Bootham Crescent, which sits on valuable residential land in the prosperous Minster city, is still owned by a holding company, Bootham Crescent Holdings (BCH). Its main shareholders are Barry Swallow and Colin Webb – still, remarkably, directors of the club – John Quickfall and, with 55 per cent, the principal target of York fans' indignant fury, the former chairman, Douglas Craig.
It has now emerged that these four men – and their wives, to whom 454 shares each were transferred last April – have sold 10 per cent of BCH to a housebuilder, Persimmon Homes, which has taken an option to buy the ground and applied for planning permission to build 90 homes on it. Craig would not say how much they received for the shares, but a guide was provided last January when club and ground were put up for sale for £4.5m. Local sources estimate Bootham Crescent is perhaps worth around £3.5m to a housebuilder. If this lower figure is correct, Persimmon would have paid the directors £350,000; Craig's share would have been around £220,000, the other three £32,200 each, their wives nearly £8,000 each.

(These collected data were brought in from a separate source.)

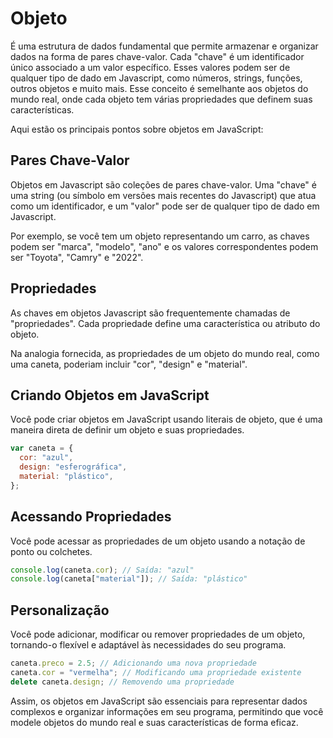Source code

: # Objeto

É uma estrutura de dados fundamental que permite armazenar e organizar dados na forma de pares chave-valor. Cada "chave" é um identificador único associado a um valor específico. Esses valores podem ser de qualquer tipo de dado em Javascript, como números, strings, funções, outros objetos e muito mais. Esse conceito é semelhante aos objetos do mundo real, onde cada objeto tem várias propriedades que definem suas características.

Aqui estão os principais pontos sobre objetos em JavaScript:

## Pares Chave-Valor

Objetos em Javascript são coleções de pares chave-valor. Uma "chave" é uma string (ou símbolo em versões mais recentes do Javascript) que atua como um identificador, e um "valor" pode ser de qualquer tipo de dado em Javascript.

Por exemplo, se você tem um objeto representando um carro, as chaves podem ser "marca", "modelo", "ano" e os valores correspondentes podem ser "Toyota", "Camry" e "2022".

## Propriedades

As chaves em objetos Javascript são frequentemente chamadas de "propriedades". Cada propriedade define uma característica ou atributo do objeto.

Na analogia fornecida, as propriedades de um objeto do mundo real, como uma caneta, poderiam incluir "cor", "design" e "material".

## Criando Objetos em JavaScript

Você pode criar objetos em JavaScript usando literais de objeto, que é uma maneira direta de definir um objeto e suas propriedades.

```js
var caneta = {
  cor: "azul",
  design: "esferográfica",
  material: "plástico",
};
```

## Acessando Propriedades

Você pode acessar as propriedades de um objeto usando a notação de ponto ou colchetes.

```js
console.log(caneta.cor); // Saída: "azul"
console.log(caneta["material"]); // Saída: "plástico"
```

## Personalização

Você pode adicionar, modificar ou remover propriedades de um objeto, tornando-o flexível e adaptável às necessidades do seu programa.

```js
caneta.preco = 2.5; // Adicionando uma nova propriedade
caneta.cor = "vermelha"; // Modificando uma propriedade existente
delete caneta.design; // Removendo uma propriedade
```

Assim, os objetos em JavaScript são essenciais para representar dados complexos e organizar informações em seu programa, permitindo que você modele objetos do mundo real e suas características de forma eficaz.
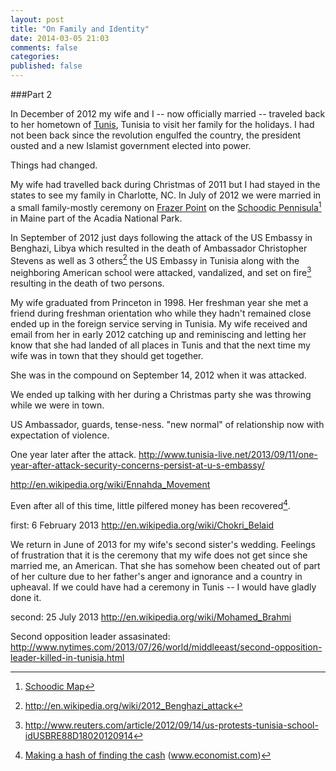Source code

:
 ```yaml
---
layout: post
title: "On Family and Identity"
date: 2014-03-05 21:03
comments: false
categories: 
published: false
---
```


###Part 2

In December of 2012 my wife and I -- now officially married -- traveled back to her hometown of [Tunis](http://en.wikipedia.org/wiki/Tunis), Tunisia to visit her family for the holidays. I had not been back since the revolution engulfed the country, the president ousted and a new Islamist government elected into power. 

Things had changed.

<!-- more -->

My wife had travelled back during Christmas of 2011 but I had stayed in the states to see my family in Charlotte, NC. In July of 2012 we were married in a small family-mostly ceremony on [Frazer Point](http://www.acadiamagic.com/schoodic/frazer-point.htm) on the [Schoodic Pennisula](http://www.acadia.ws/schoodic.htm)[^1] in Maine part of the Acadia National Park.

[^1]: [Schoodic Map](http://www.acadiamagic.com/schoodic/map.htm)


In September of 2012 just days following the attack of the US Embassy in Benghazi, Libya which resulted in the death of Ambassador Christopher Stevens as well as 3 others[^2] the US Embassy in Tunisia along with the neighboring American school were attacked, vandalized, and set on fire[^3] resulting in the death of two persons.

[^2]: http://en.wikipedia.org/wiki/2012_Benghazi_attack
[^3]: http://www.reuters.com/article/2012/09/14/us-protests-tunisia-school-idUSBRE88D18020120914

My wife graduated from Princeton in 1998. Her freshman year she met a friend during freshman orientation who while they hadn't remained close ended up in the foreign service serving in Tunisia. My wife received and email from her in early 2012 catching up and reminiscing and letting her know that she had landed of all places in Tunis and that the next time my wife was in town that they should get together.

She was in the compound on September 14, 2012 when it was attacked. 

We ended up talking with her during a Christmas party she was throwing while we were in town. 

US Ambassador, guards, tense-ness.
"new normal" of relationship now with expectation of violence.

One year later after the attack.
http://www.tunisia-live.net/2013/09/11/one-year-after-attack-security-concerns-persist-at-u-s-embassy/


http://en.wikipedia.org/wiki/Ennahda_Movement


Even after all of this time, little pilfered money has been recovered[^4].

[^4]: [Making a hash of finding the cash](http://www.economist.com/news/international/21577368-why-have-arab-countries-recovered-so-little-money-thought-have-been-nabbed) (www.economist.com)

first: 6 February 2013
http://en.wikipedia.org/wiki/Chokri_Belaid


We return in June of 2013 for my wife's second sister's wedding. Feelings of frustration that it is the ceremony that my wife does not get since she married me, an American. That she has somehow been cheated out of part of her culture due to her father's anger and ignorance and a country in upheaval. If we could have had a ceremony in Tunis -- I would have gladly done it.

second: 25 July 2013
http://en.wikipedia.org/wiki/Mohamed_Brahmi

Second opposition leader assasinated:
http://www.nytimes.com/2013/07/26/world/middleeast/second-opposition-leader-killed-in-tunisia.html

Ian Hessay, Persimmon Homes Yorkshire's managing director, said the shares were taken as security for a 10 per cent deposit the company has paid to buy Bootham Crescent, which is returnable if planning permission is refused. But Craig said, as far as he was concerned, this was not the case; the money from the sale of the shares was theirs and not returnable. "It is just as if you had sold your house or shares in Marks and Spencer," he said.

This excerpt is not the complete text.